*YOUR GOAL*. All of the entries are to be restated word for word.
· · · · · · ·
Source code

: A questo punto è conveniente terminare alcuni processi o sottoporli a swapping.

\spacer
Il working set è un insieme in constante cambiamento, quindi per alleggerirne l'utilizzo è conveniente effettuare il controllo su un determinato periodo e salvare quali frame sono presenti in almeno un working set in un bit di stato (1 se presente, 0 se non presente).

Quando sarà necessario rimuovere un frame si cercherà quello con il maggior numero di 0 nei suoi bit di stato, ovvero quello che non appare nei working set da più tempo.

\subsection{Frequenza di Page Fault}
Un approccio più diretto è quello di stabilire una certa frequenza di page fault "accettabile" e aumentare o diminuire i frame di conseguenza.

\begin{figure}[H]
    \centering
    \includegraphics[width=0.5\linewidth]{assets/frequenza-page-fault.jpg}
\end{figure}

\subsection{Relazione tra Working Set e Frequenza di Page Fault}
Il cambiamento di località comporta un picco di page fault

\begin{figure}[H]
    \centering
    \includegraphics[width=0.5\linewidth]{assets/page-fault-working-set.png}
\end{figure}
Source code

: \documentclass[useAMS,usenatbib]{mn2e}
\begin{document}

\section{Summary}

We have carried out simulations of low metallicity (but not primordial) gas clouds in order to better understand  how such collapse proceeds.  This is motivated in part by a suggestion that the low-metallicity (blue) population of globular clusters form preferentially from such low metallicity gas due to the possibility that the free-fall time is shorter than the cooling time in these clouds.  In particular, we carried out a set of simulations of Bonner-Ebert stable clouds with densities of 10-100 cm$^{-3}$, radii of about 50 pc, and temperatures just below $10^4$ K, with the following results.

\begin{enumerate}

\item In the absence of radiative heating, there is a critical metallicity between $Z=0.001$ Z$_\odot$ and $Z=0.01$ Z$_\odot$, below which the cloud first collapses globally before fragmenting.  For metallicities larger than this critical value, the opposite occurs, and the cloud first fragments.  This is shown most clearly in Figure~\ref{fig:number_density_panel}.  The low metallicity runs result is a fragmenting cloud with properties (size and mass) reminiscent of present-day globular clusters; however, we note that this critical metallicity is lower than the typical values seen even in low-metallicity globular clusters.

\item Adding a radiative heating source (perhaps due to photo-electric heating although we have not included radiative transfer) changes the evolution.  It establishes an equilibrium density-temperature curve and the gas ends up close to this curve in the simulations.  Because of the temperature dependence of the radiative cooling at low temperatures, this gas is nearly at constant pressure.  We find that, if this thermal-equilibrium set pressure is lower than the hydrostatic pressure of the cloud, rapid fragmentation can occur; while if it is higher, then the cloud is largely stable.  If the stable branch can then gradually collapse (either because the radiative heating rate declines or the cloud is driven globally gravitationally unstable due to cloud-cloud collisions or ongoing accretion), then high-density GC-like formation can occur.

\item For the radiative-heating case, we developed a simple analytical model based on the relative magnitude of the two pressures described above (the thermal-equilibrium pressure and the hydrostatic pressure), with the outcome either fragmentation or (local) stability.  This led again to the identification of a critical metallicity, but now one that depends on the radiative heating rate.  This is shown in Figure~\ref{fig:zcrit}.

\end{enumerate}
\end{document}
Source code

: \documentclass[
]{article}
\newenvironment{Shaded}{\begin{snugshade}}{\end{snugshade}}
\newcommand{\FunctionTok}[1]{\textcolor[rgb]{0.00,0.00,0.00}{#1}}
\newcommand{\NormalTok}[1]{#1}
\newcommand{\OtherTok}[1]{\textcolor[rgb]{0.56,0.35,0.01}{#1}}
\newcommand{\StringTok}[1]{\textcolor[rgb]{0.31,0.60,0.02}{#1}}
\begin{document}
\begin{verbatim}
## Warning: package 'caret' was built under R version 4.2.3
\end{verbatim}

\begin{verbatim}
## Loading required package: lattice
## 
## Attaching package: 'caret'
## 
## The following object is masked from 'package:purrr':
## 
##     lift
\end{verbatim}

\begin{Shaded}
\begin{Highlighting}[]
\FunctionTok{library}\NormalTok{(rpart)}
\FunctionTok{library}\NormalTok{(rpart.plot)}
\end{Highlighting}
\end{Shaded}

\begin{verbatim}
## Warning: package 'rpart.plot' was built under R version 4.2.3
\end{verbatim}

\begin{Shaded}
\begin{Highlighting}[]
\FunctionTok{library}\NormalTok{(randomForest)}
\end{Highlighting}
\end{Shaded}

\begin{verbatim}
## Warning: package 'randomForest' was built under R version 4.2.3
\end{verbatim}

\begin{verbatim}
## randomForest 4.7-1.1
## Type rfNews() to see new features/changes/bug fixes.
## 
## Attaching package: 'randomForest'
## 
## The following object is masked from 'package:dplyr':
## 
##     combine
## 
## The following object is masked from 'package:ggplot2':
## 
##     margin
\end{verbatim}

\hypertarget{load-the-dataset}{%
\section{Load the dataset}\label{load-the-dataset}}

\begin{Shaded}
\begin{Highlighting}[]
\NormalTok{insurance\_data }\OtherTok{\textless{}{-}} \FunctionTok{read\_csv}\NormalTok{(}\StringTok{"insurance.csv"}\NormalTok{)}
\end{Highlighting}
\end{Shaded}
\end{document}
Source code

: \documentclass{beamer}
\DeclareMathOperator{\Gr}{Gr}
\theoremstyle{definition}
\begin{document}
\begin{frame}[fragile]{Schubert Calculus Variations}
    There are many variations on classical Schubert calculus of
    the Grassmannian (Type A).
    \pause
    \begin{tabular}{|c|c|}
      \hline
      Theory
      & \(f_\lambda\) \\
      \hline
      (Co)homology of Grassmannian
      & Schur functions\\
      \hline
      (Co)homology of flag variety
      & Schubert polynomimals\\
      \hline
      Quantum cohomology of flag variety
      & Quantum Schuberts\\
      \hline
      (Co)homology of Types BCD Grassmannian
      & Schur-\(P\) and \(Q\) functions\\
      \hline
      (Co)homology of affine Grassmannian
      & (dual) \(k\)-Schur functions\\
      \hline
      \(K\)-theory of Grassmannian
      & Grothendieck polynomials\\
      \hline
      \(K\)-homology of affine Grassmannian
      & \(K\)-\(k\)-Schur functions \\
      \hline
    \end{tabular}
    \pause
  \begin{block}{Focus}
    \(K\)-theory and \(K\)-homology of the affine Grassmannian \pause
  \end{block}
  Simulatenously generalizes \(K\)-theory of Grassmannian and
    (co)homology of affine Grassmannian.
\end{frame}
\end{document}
· · · · · · ·
*EXERCISE SOLUTION*.
Source code

: A questo punto è conveniente terminare alcuni processi o sottoporli a swapping.

\spacer
Il working set è un insieme in constante cambiamento, quindi per alleggerirne l'utilizzo è conveniente effettuare il controllo su un determinato periodo e salvare quali frame sono presenti in almeno un working set in un bit di stato (1 se presente, 0 se non presente).

Quando sarà necessario rimuovere un frame si cercherà quello con il maggior numero di 0 nei suoi bit di stato, ovvero quello che non appare nei working set da più tempo.

\subsection{Frequenza di Page Fault}
Un approccio più diretto è quello di stabilire una certa frequenza di page fault "accettabile" e aumentare o diminuire i frame di conseguenza.

\begin{figure}[H]
    \centering
    \includegraphics[width=0.5\linewidth]{assets/frequenza-page-fault.jpg}
\end{figure}

\subsection{Relazione tra Working Set e Frequenza di Page Fault}
Il cambiamento di località comporta un picco di page fault

\begin{figure}[H]
    \centering
    \includegraphics[width=0.5\linewidth]{assets/page-fault-working-set.png}
\end{figure}
Source code

: \documentclass[useAMS,usenatbib]{mn2e}
\begin{document}

\section{Summary}

We have carried out simulations of low metallicity (but not primordial) gas clouds in order to better understand  how such collapse proceeds.  This is motivated in part by a suggestion that the low-metallicity (blue) population of globular clusters form preferentially from such low metallicity gas due to the possibility that the free-fall time is shorter than the cooling time in these clouds.  In particular, we carried out a set of simulations of Bonner-Ebert stable clouds with densities of 10-100 cm$^{-3}$, radii of about 50 pc, and temperatures just below $10^4$ K, with the following results.

\begin{enumerate}

\item In the absence of radiative heating, there is a critical metallicity between $Z=0.001$ Z$_\odot$ and $Z=0.01$ Z$_\odot$, below which the cloud first collapses globally before fragmenting.  For metallicities larger than this critical value, the opposite occurs, and the cloud first fragments.  This is shown most clearly in Figure~\ref{fig:number_density_panel}.  The low metallicity runs result is a fragmenting cloud with properties (size and mass) reminiscent of present-day globular clusters; however, we note that this critical metallicity is lower than the typical values seen even in low-metallicity globular clusters.

\item Adding a radiative heating source (perhaps due to photo-electric heating although we have not included radiative transfer) changes the evolution.  It establishes an equilibrium density-temperature curve and the gas ends up close to this curve in the simulations.  Because of the temperature dependence of the radiative cooling at low temperatures, this gas is nearly at constant pressure.  We find that, if this thermal-equilibrium set pressure is lower than the hydrostatic pressure of the cloud, rapid fragmentation can occur; while if it is higher, then the cloud is largely stable.  If the stable branch can then gradually collapse (either because the radiative heating rate declines or the cloud is driven globally gravitationally unstable due to cloud-cloud collisions or ongoing accretion), then high-density GC-like formation can occur.

\item For the radiative-heating case, we developed a simple analytical model based on the relative magnitude of the two pressures described above (the thermal-equilibrium pressure and the hydrostatic pressure), with the outcome either fragmentation or (local) stability.  This led again to the identification of a critical metallicity, but now one that depends on the radiative heating rate.  This is shown in Figure~\ref{fig:zcrit}.

\end{enumerate}
\end{document}
Source code

: \documentclass[
]{article}
\newenvironment{Shaded}{\begin{snugshade}}{\end{snugshade}}
\newcommand{\FunctionTok}[1]{\textcolor[rgb]{0.00,0.00,0.00}{#1}}
\newcommand{\NormalTok}[1]{#1}
\newcommand{\OtherTok}[1]{\textcolor[rgb]{0.56,0.35,0.01}{#1}}
\newcommand{\StringTok}[1]{\textcolor[rgb]{0.31,0.60,0.02}{#1}}
\begin{document}
\begin{verbatim}
## Warning: package 'caret' was built under R version 4.2.3
\end{verbatim}

\begin{verbatim}
## Loading required package: lattice
## 
## Attaching package: 'caret'
## 
## The following object is masked from 'package:purrr':
## 
##     lift
\end{verbatim}

\begin{Shaded}
\begin{Highlighting}[]
\FunctionTok{library}\NormalTok{(rpart)}
\FunctionTok{library}\NormalTok{(rpart.plot)}
\end{Highlighting}
\end{Shaded}

\begin{verbatim}
## Warning: package 'rpart.plot' was built under R version 4.2.3
\end{verbatim}

\begin{Shaded}
\begin{Highlighting}[]
\FunctionTok{library}\NormalTok{(randomForest)}
\end{Highlighting}
\end{Shaded}

\begin{verbatim}
## Warning: package 'randomForest' was built under R version 4.2.3
\end{verbatim}

\begin{verbatim}
## randomForest 4.7-1.1
## Type rfNews() to see new features/changes/bug fixes.
## 
## Attaching package: 'randomForest'
## 
## The following object is masked from 'package:dplyr':
## 
##     combine
## 
## The following object is masked from 'package:ggplot2':
## 
##     margin
\end{verbatim}

\hypertarget{load-the-dataset}{%
\section{Load the dataset}\label{load-the-dataset}}

\begin{Shaded}
\begin{Highlighting}[]
\NormalTok{insurance\_data }\OtherTok{\textless{}{-}} \FunctionTok{read\_csv}\NormalTok{(}\StringTok{"insurance.csv"}\NormalTok{)}
\end{Highlighting}
\end{Shaded}
\end{document}
Source code

: \documentclass{beamer}
\DeclareMathOperator{\Gr}{Gr}
\theoremstyle{definition}
\begin{document}
\begin{frame}[fragile]{Schubert Calculus Variations}
    There are many variations on classical Schubert calculus of
    the Grassmannian (Type A).
    \pause
    \begin{tabular}{|c|c|}
      \hline
      Theory
      & \(f_\lambda\) \\
      \hline
      (Co)homology of Grassmannian
      & Schur functions\\
      \hline
      (Co)homology of flag variety
      & Schubert polynomimals\\
      \hline
      Quantum cohomology of flag variety
      & Quantum Schuberts\\
      \hline
      (Co)homology of Types BCD Grassmannian
      & Schur-\(P\) and \(Q\) functions\\
      \hline
      (Co)homology of affine Grassmannian
      & (dual) \(k\)-Schur functions\\
      \hline
      \(K\)-theory of Grassmannian
      & Grothendieck polynomials\\
      \hline
      \(K\)-homology of affine Grassmannian
      & \(K\)-\(k\)-Schur functions \\
      \hline
    \end{tabular}
    \pause
  \begin{block}{Focus}
    \(K\)-theory and \(K\)-homology of the affine Grassmannian \pause
  \end{block}
  Simulatenously generalizes \(K\)-theory of Grassmannian and
    (co)homology of affine Grassmannian.
\end{frame}
\end{document}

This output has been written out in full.